I first wrote an article on CPW in 2001. We had been using this term at Mediasmith for several years and thought that we needed to put a stake in the ground on the term. Since that time, it has been used by select people in the industry but only recently has gained broader acceptance as the industry strives for metrics that can be understood by all.
What is CPW? It is simply "cost per whatever" the advertiser is basing their ROI on. This can be cost per sale, cost per download, cost per sign up for a newsletter, whatever metric means success. It could be an action such as registration or purchase; it could be a passive measure such as pageviews or unique users. Cost-per-pageview has proven to be an especially effective measure for media whose whole model is selling advertising on their site. In effect, they make money on the spread between the difference in pageviews that they sell and pageviews that they buy.

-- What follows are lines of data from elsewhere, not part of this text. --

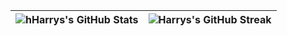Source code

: | ![hHarrys's GitHub Stats](https://github-readme-stats.vercel.app/api?username=BHarrry&show_icons=true&theme=radical&count_private=true&hide_border=true&hide=contribs,issues&include_all_commits=true&line_height=38) | ![Harrys's GitHub Streak](https://github-readme-streak-stats.herokuapp.com/?user=BHarrry&theme=radical&hide_border=true) |
| --- | --- |
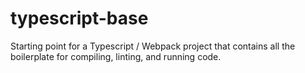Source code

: # typescript-base
Starting point for a Typescript / Webpack project that contains all the boilerplate for compiling, linting, and running code.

CPW can also apply to more sophisticated metrics. For instance, a client may wish to evaluate a visitor not on their first visit, but may want to try to emphasize sites and creative that brings back visitors multiple times. We had one client that believes that visitors are only valuable if they come six or more times to the site. In this case, we would measure repeat visits and place future dollars on sites that do the best job of bringing consumers who are frequent visitors. If a confirmation page on a web site can be dedicated to the action, this action can be the "W" in CPW.
We all know (or should know) by now that CPC is dead. Clickthrough rates, once the hallmark metric of Web success, have proven to be irrelevant and it is time we moved on. Actually, they have been irrelevant for years but the success of Google has made this metric pervasive. The web has taught us however that the old method of computing what media costs does not make a lot of sense. What does make sense is how much it costs to drive success or ROI.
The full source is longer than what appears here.